| REQUIREMENT |
The records that follow are to be repeated exactly, in full.

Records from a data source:
---*---

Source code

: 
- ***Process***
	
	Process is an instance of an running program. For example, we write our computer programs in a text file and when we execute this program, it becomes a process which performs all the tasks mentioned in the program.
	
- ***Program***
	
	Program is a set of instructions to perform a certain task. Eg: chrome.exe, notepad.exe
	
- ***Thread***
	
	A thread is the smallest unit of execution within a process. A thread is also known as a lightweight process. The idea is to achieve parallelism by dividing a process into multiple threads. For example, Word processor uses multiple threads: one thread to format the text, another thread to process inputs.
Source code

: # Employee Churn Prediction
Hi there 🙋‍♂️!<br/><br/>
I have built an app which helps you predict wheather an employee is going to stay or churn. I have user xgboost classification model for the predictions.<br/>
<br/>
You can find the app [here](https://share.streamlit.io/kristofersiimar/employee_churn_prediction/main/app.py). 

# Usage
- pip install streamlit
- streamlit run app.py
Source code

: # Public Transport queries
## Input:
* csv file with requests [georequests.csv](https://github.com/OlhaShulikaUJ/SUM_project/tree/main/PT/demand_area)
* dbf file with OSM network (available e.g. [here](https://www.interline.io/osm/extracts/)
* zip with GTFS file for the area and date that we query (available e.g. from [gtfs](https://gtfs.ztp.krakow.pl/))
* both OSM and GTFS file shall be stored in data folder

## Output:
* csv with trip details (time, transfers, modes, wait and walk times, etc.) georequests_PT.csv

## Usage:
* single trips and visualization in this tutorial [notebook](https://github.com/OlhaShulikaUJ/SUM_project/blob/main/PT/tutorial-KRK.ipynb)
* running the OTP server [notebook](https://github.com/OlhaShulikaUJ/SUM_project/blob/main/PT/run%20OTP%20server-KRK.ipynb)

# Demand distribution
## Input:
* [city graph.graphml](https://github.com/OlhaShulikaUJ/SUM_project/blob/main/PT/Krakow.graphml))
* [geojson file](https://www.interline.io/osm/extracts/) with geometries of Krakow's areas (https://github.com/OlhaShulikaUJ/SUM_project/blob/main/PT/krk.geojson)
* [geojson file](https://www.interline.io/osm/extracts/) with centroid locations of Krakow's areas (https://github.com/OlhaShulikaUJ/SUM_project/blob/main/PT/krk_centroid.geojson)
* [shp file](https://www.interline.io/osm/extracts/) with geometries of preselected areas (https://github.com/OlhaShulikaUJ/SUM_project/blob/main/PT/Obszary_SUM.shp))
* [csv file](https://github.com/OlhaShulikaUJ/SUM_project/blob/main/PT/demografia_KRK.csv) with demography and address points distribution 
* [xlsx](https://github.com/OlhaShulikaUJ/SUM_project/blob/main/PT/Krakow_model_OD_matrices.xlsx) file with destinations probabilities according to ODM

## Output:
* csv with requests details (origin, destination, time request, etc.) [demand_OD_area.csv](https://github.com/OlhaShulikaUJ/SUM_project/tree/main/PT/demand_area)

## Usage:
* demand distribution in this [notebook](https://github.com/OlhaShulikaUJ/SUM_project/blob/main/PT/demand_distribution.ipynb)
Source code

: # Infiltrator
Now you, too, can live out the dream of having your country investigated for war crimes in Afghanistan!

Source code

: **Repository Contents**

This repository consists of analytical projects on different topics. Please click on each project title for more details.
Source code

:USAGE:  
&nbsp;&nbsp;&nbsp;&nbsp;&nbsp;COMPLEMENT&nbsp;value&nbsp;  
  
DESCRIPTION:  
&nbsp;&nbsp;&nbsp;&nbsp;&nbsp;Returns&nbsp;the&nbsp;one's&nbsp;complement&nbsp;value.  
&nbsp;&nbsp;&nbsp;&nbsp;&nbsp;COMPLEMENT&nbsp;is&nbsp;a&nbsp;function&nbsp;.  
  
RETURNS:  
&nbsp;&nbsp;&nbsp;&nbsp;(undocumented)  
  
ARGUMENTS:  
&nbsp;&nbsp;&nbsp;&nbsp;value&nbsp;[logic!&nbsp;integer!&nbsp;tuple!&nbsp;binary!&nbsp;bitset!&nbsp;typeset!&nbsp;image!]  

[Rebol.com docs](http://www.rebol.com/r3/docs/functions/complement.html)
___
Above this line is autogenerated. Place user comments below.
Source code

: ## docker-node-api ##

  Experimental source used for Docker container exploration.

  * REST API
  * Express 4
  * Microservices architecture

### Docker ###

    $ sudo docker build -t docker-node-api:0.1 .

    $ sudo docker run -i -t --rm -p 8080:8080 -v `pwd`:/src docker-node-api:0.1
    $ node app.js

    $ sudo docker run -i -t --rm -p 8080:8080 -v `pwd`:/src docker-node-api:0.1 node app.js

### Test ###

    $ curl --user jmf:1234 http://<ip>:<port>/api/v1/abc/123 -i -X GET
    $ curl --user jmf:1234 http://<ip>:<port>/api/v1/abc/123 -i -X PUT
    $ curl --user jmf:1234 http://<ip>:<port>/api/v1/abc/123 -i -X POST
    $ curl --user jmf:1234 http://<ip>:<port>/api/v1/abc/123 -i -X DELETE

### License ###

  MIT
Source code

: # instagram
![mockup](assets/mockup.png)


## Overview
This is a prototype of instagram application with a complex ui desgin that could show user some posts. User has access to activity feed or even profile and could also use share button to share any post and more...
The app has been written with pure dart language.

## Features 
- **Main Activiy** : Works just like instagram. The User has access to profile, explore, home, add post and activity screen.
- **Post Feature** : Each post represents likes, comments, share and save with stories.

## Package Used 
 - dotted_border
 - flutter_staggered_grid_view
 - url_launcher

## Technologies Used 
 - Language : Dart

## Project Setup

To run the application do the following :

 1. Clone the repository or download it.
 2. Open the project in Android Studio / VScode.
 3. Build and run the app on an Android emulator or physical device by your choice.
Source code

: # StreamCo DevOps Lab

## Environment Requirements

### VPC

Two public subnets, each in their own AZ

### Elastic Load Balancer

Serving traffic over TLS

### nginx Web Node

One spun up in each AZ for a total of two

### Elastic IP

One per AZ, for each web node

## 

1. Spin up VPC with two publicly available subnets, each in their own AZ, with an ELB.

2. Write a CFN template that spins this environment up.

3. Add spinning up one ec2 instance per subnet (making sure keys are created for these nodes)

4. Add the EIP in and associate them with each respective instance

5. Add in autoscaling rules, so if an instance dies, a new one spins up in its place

---*---

| OUTPUT FOR THIS EXERCISE |
Source code

: 
- ***Process***
	
	Process is an instance of an running program. For example, we write our computer programs in a text file and when we execute this program, it becomes a process which performs all the tasks mentioned in the program.
	
- ***Program***
	
	Program is a set of instructions to perform a certain task. Eg: chrome.exe, notepad.exe
	
- ***Thread***
	
	A thread is the smallest unit of execution within a process. A thread is also known as a lightweight process. The idea is to achieve parallelism by dividing a process into multiple threads. For example, Word processor uses multiple threads: one thread to format the text, another thread to process inputs.
Source code

: # Employee Churn Prediction
Hi there 🙋‍♂️!<br/><br/>
I have built an app which helps you predict wheather an employee is going to stay or churn. I have user xgboost classification model for the predictions.<br/>
<br/>
You can find the app [here](https://share.streamlit.io/kristofersiimar/employee_churn_prediction/main/app.py). 

# Usage
- pip install streamlit
- streamlit run app.py
Source code

: # Public Transport queries
## Input:
* csv file with requests [georequests.csv](https://github.com/OlhaShulikaUJ/SUM_project/tree/main/PT/demand_area)
* dbf file with OSM network (available e.g. [here](https://www.interline.io/osm/extracts/)
* zip with GTFS file for the area and date that we query (available e.g. from [gtfs](https://gtfs.ztp.krakow.pl/))
* both OSM and GTFS file shall be stored in data folder

## Output:
* csv with trip details (time, transfers, modes, wait and walk times, etc.) georequests_PT.csv

## Usage:
* single trips and visualization in this tutorial [notebook](https://github.com/OlhaShulikaUJ/SUM_project/blob/main/PT/tutorial-KRK.ipynb)
* running the OTP server [notebook](https://github.com/OlhaShulikaUJ/SUM_project/blob/main/PT/run%20OTP%20server-KRK.ipynb)

# Demand distribution
## Input:
* [city graph.graphml](https://github.com/OlhaShulikaUJ/SUM_project/blob/main/PT/Krakow.graphml))
* [geojson file](https://www.interline.io/osm/extracts/) with geometries of Krakow's areas (https://github.com/OlhaShulikaUJ/SUM_project/blob/main/PT/krk.geojson)
* [geojson file](https://www.interline.io/osm/extracts/) with centroid locations of Krakow's areas (https://github.com/OlhaShulikaUJ/SUM_project/blob/main/PT/krk_centroid.geojson)
* [shp file](https://www.interline.io/osm/extracts/) with geometries of preselected areas (https://github.com/OlhaShulikaUJ/SUM_project/blob/main/PT/Obszary_SUM.shp))
* [csv file](https://github.com/OlhaShulikaUJ/SUM_project/blob/main/PT/demografia_KRK.csv) with demography and address points distribution 
* [xlsx](https://github.com/OlhaShulikaUJ/SUM_project/blob/main/PT/Krakow_model_OD_matrices.xlsx) file with destinations probabilities according to ODM

## Output:
* csv with requests details (origin, destination, time request, etc.) [demand_OD_area.csv](https://github.com/OlhaShulikaUJ/SUM_project/tree/main/PT/demand_area)

## Usage:
* demand distribution in this [notebook](https://github.com/OlhaShulikaUJ/SUM_project/blob/main/PT/demand_distribution.ipynb)
Source code

: # Infiltrator
Now you, too, can live out the dream of having your country investigated for war crimes in Afghanistan!

Source code

: **Repository Contents**

This repository consists of analytical projects on different topics. Please click on each project title for more details.
Source code

:USAGE:  
&nbsp;&nbsp;&nbsp;&nbsp;&nbsp;COMPLEMENT&nbsp;value&nbsp;  
  
DESCRIPTION:  
&nbsp;&nbsp;&nbsp;&nbsp;&nbsp;Returns&nbsp;the&nbsp;one's&nbsp;complement&nbsp;value.  
&nbsp;&nbsp;&nbsp;&nbsp;&nbsp;COMPLEMENT&nbsp;is&nbsp;a&nbsp;function&nbsp;.  
  
RETURNS:  
&nbsp;&nbsp;&nbsp;&nbsp;(undocumented)  
  
ARGUMENTS:  
&nbsp;&nbsp;&nbsp;&nbsp;value&nbsp;[logic!&nbsp;integer!&nbsp;tuple!&nbsp;binary!&nbsp;bitset!&nbsp;typeset!&nbsp;image!]  

[Rebol.com docs](http://www.rebol.com/r3/docs/functions/complement.html)
___
Above this line is autogenerated. Place user comments below.
Source code

: ## docker-node-api ##

  Experimental source used for Docker container exploration.

  * REST API
  * Express 4
  * Microservices architecture

### Docker ###

    $ sudo docker build -t docker-node-api:0.1 .

    $ sudo docker run -i -t --rm -p 8080:8080 -v `pwd`:/src docker-node-api:0.1
    $ node app.js

    $ sudo docker run -i -t --rm -p 8080:8080 -v `pwd`:/src docker-node-api:0.1 node app.js

### Test ###

    $ curl --user jmf:1234 http://<ip>:<port>/api/v1/abc/123 -i -X GET
    $ curl --user jmf:1234 http://<ip>:<port>/api/v1/abc/123 -i -X PUT
    $ curl --user jmf:1234 http://<ip>:<port>/api/v1/abc/123 -i -X POST
    $ curl --user jmf:1234 http://<ip>:<port>/api/v1/abc/123 -i -X DELETE

### License ###

  MIT
Source code

: # instagram
![mockup](assets/mockup.png)


## Overview
This is a prototype of instagram application with a complex ui desgin that could show user some posts. User has access to activity feed or even profile and could also use share button to share any post and more...
The app has been written with pure dart language.

## Features 
- **Main Activiy** : Works just like instagram. The User has access to profile, explore, home, add post and activity screen.
- **Post Feature** : Each post represents likes, comments, share and save with stories.

## Package Used 
 - dotted_border
 - flutter_staggered_grid_view
 - url_launcher

## Technologies Used 
 - Language : Dart

## Project Setup

To run the application do the following :

 1. Clone the repository or download it.
 2. Open the project in Android Studio / VScode.
 3. Build and run the app on an Android emulator or physical device by your choice.
Source code

: # StreamCo DevOps Lab

## Environment Requirements

### VPC

Two public subnets, each in their own AZ

### Elastic Load Balancer

Serving traffic over TLS

### nginx Web Node

One spun up in each AZ for a total of two

### Elastic IP

One per AZ, for each web node

## 

1. Spin up VPC with two publicly available subnets, each in their own AZ, with an ELB.

2. Write a CFN template that spins this environment up.

3. Add spinning up one ec2 instance per subnet (making sure keys are created for these nodes)

4. Add the EIP in and associate them with each respective instance

5. Add in autoscaling rules, so if an instance dies, a new one spins up in its place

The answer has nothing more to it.